■ DATA EXTRACTS ■

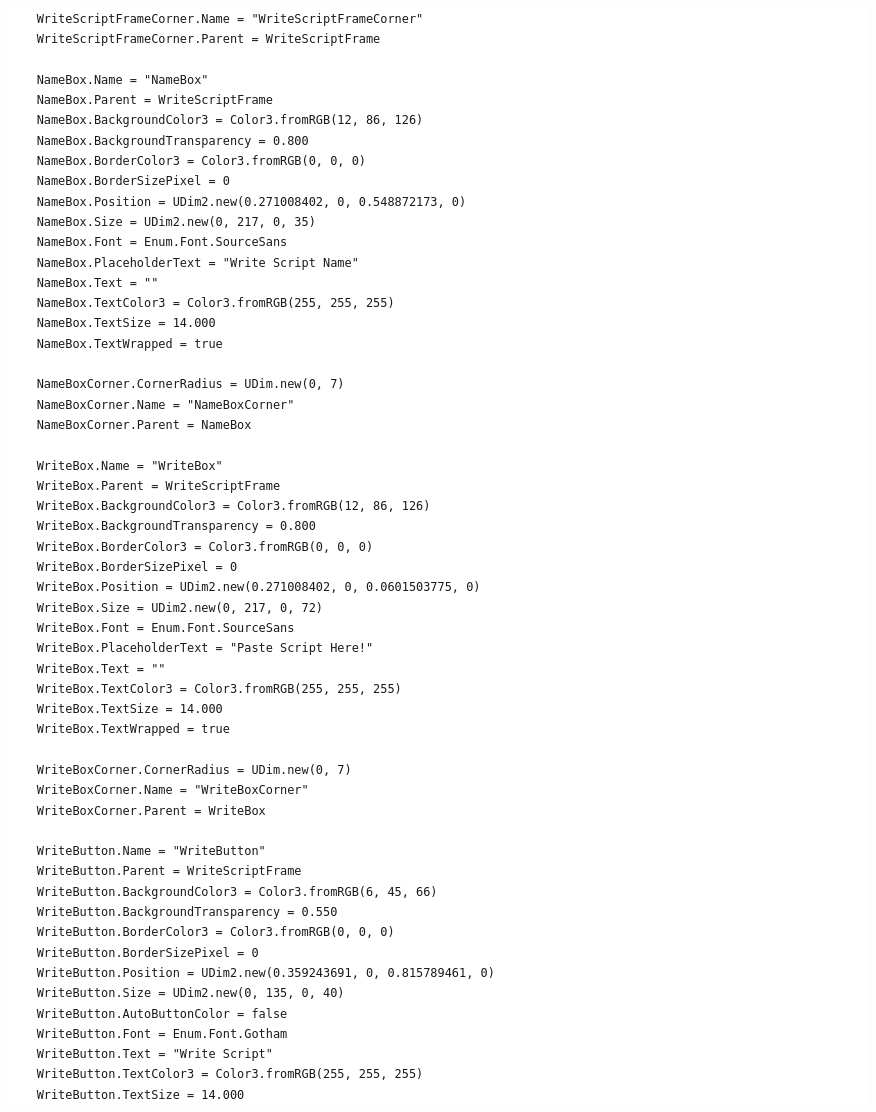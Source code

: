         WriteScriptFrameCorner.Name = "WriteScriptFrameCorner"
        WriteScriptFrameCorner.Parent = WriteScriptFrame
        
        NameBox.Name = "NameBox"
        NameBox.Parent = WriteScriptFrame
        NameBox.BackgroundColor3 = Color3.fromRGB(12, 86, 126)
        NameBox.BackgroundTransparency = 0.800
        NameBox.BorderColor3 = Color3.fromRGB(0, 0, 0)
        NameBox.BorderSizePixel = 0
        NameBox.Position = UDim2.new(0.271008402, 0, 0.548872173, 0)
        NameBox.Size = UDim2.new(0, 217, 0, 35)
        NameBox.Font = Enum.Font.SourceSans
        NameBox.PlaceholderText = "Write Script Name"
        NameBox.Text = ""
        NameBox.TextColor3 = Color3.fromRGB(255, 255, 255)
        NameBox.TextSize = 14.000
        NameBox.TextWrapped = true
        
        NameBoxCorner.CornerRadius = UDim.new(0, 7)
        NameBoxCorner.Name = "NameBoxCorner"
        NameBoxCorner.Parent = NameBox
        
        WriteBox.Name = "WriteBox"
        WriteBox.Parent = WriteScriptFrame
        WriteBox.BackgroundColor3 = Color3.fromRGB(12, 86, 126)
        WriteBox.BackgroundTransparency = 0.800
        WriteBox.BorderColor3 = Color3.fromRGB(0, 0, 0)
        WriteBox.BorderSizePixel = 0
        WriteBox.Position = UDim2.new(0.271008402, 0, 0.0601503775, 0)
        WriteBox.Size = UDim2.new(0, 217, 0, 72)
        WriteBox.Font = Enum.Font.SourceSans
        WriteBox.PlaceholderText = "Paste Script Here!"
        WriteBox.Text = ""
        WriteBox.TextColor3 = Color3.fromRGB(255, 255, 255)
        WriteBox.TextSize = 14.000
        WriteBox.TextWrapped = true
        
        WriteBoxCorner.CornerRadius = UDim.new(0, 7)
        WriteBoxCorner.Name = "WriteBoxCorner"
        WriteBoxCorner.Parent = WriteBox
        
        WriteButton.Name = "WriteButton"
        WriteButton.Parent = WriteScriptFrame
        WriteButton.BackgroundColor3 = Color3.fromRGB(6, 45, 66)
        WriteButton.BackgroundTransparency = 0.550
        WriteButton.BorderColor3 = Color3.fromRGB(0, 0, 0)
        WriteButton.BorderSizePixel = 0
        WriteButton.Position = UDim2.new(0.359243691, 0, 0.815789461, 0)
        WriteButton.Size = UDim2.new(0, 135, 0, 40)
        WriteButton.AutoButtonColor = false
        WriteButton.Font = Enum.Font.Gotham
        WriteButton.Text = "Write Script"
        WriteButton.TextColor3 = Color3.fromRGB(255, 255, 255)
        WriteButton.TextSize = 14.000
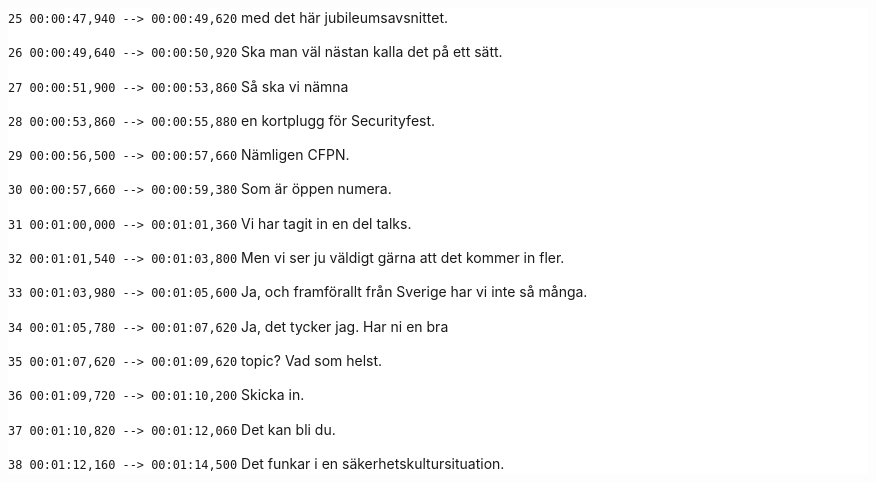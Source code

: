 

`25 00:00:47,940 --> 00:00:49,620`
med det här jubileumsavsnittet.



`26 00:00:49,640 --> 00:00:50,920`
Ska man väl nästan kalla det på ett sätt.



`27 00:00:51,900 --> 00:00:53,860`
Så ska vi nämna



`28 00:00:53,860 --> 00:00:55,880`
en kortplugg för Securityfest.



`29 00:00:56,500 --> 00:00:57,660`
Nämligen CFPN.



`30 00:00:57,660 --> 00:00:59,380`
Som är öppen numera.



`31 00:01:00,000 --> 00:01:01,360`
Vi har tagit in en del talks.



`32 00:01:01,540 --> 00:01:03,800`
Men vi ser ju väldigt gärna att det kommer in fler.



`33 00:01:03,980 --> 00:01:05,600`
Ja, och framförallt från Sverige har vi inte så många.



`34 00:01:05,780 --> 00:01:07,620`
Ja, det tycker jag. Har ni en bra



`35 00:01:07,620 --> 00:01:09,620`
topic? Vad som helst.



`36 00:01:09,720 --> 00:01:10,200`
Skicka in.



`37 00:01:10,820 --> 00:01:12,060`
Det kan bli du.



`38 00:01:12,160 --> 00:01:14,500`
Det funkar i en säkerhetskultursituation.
...
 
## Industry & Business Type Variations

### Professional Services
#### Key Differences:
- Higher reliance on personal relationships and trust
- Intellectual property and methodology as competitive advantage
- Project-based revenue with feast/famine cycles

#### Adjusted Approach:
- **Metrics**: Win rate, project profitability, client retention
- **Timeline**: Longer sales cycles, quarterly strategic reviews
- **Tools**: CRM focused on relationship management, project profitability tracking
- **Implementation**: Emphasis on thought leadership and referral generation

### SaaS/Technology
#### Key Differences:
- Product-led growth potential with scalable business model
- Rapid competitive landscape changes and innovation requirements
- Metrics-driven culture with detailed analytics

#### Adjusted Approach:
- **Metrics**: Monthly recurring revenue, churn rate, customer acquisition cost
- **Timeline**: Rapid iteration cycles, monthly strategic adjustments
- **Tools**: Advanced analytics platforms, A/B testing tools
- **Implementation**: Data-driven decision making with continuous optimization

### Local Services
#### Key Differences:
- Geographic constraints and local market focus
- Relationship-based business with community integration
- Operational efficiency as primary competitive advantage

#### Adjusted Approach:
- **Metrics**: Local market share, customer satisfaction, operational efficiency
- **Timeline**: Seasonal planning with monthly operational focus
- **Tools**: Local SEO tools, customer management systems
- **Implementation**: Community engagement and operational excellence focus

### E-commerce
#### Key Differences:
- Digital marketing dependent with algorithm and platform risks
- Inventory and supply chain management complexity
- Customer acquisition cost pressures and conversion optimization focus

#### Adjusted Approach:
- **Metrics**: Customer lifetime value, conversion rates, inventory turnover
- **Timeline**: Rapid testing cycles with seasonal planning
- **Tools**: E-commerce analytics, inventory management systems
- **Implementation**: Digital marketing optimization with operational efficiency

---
--
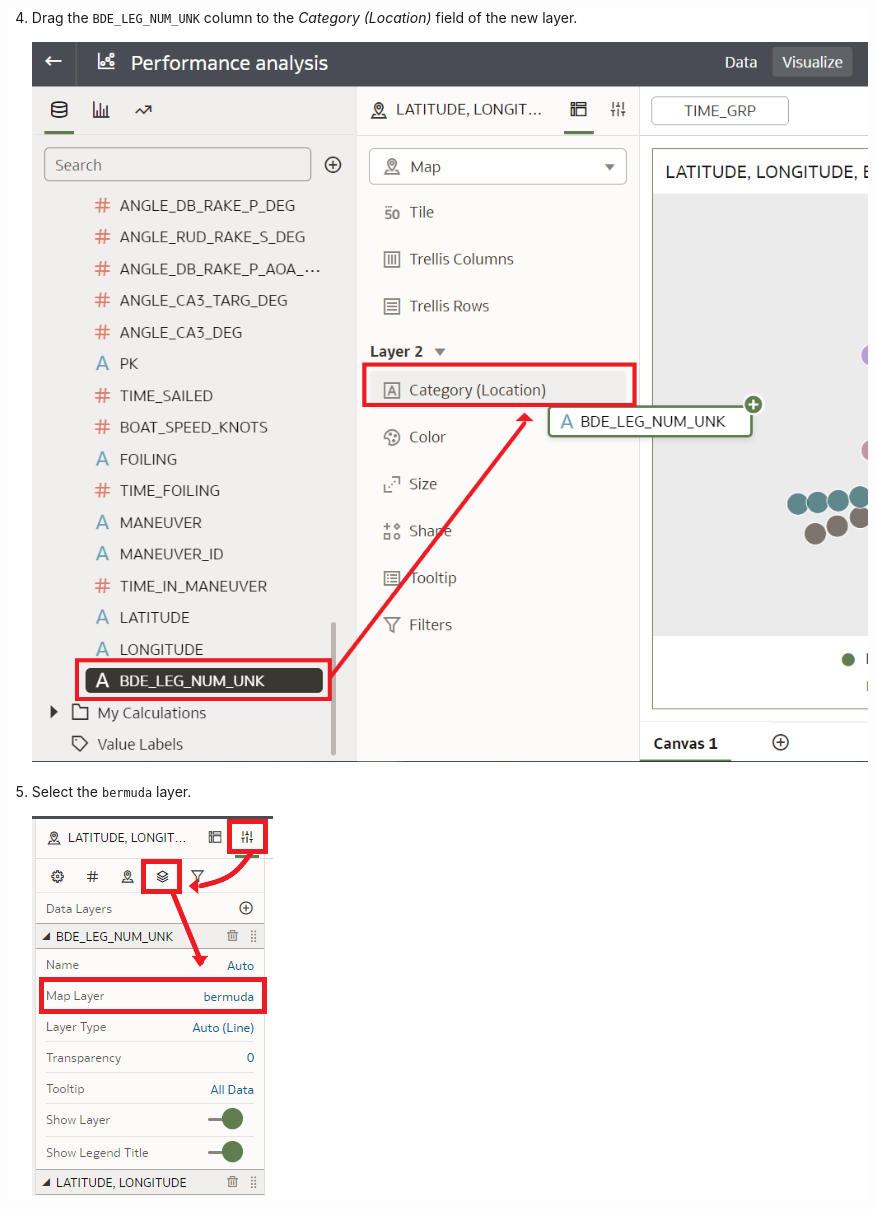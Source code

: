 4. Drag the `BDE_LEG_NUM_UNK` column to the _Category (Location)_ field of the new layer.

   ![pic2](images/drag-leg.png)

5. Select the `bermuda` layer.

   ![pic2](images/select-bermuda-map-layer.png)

■ WHAT THE EXERCISE ASKS ■
Every line that holds the word "cycles" should be copied from the records above.

■ OUTPUT ■
- Project-based revenue with feast/famine cycles
- **Timeline**: Longer sales cycles, quarterly strategic reviews
- **Timeline**: Rapid iteration cycles, monthly strategic adjustments
- **Timeline**: Rapid testing cycles with seasonal planning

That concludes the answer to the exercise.